Granted, the other tight ends haven’t gotten much work in the passing game, either. Pat Freiermuth has one of the Steelers’ two offensive touchdowns, but just five targets. Connor Heyward has seen the ball come his way four times.
Even though they drafted Washington with a priority on his blocking ability, it certainly felt as though there was momentum building about his ability to contribute as a receiver. Even the coaches expressed a sense of pleasant surprise about his progress in that area during training camp. So you can probably understand where former Steelers CB Bryant McFadden is coming from.
“I’m calling for a Darnell Washington touchdown. In the red zone”, he said on his All Things Covered podcast episode posted yesterday with his cousin and co-host Patrick Peterson. “If we get in the red zone and he’s not split out wide by himself and we don’t throw him the football, I might throw my remote through my television”.
I’m not sure his television is the only thing that needs protection in the greater Pittsburgh area, given how the first two weeks have gone. But here’s the thing: if Washington is to be a red-zone threat, then the Steelers need to get into the red zone.
Crazy concept, I know.
But they only gained 40 or more yards on two of their 12 meaningful possessions against the Cleveland Browns, and one of them was due to a 71-yard touchdown pass. The other one picked up 44 yards but still barely got into field goal range. They didn’t play a single snap in the red zone all game even with three scoring drives.

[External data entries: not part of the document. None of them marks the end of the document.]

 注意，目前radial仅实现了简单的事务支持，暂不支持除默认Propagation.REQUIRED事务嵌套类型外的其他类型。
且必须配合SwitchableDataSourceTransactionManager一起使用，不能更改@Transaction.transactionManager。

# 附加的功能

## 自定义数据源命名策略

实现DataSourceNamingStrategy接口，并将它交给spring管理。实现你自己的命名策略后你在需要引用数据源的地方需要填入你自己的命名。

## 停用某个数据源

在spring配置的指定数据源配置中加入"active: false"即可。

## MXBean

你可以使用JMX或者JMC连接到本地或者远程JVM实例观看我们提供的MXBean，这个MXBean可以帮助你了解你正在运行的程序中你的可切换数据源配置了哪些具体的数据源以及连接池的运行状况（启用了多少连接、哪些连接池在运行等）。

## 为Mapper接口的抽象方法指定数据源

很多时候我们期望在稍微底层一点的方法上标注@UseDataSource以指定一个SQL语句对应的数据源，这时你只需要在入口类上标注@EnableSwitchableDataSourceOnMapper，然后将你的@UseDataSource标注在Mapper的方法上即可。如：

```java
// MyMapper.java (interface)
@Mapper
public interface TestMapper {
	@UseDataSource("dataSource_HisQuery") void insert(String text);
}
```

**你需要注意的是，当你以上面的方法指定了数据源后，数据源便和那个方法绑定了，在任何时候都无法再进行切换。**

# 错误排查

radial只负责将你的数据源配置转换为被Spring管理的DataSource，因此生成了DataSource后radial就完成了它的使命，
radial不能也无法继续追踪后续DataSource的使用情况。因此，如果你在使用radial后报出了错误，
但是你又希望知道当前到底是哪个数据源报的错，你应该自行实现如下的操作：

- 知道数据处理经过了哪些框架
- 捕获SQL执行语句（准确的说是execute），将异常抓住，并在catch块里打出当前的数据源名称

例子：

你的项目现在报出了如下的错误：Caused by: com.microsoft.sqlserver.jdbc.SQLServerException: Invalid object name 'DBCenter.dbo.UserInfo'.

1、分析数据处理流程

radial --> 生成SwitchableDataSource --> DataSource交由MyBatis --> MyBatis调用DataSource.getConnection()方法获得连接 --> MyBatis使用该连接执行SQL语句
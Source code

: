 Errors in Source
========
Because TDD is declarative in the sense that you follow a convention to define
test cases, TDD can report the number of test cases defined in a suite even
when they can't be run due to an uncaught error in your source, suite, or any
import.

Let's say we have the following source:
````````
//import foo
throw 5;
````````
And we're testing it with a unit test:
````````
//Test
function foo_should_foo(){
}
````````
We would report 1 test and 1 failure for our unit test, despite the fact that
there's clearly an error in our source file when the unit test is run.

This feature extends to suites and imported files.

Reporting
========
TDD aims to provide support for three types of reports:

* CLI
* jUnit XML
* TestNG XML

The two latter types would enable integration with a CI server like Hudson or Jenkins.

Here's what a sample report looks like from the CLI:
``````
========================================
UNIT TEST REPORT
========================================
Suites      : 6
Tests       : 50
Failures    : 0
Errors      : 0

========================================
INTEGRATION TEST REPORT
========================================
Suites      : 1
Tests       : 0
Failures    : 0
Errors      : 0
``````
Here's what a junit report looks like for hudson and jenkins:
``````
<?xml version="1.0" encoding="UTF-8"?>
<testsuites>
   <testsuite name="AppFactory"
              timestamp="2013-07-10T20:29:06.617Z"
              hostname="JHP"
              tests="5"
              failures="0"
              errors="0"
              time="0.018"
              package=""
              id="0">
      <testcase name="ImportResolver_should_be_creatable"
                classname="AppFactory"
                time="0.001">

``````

They did get into the red zone twice in the season opener against the San Francisco 49ers, one of which resulted in the aforementioned Freiermuth touchdown. Washington did log five snaps in the red zone, four of which were pass attempts, though only one of which was inside the 14-yard line. Needless to say, he was not the target on any of them, though he did line up wide once.
“If I see 80 not split out wide getting the fade ball—I don’t know. We’ll have to figure it out”, McFadden reiterated after Peterson warned him against breaking his own television, which he’ll have to put out his own money to replace.
That’s good advice for a lot of football fans, given the videos that we routinely see circulating social media with people breaking their own things in frustration over what they see their teams doing. I want to see Washington succeed in that area as much as the next Steelers fan. But I like my stuff. I’m not breaking it.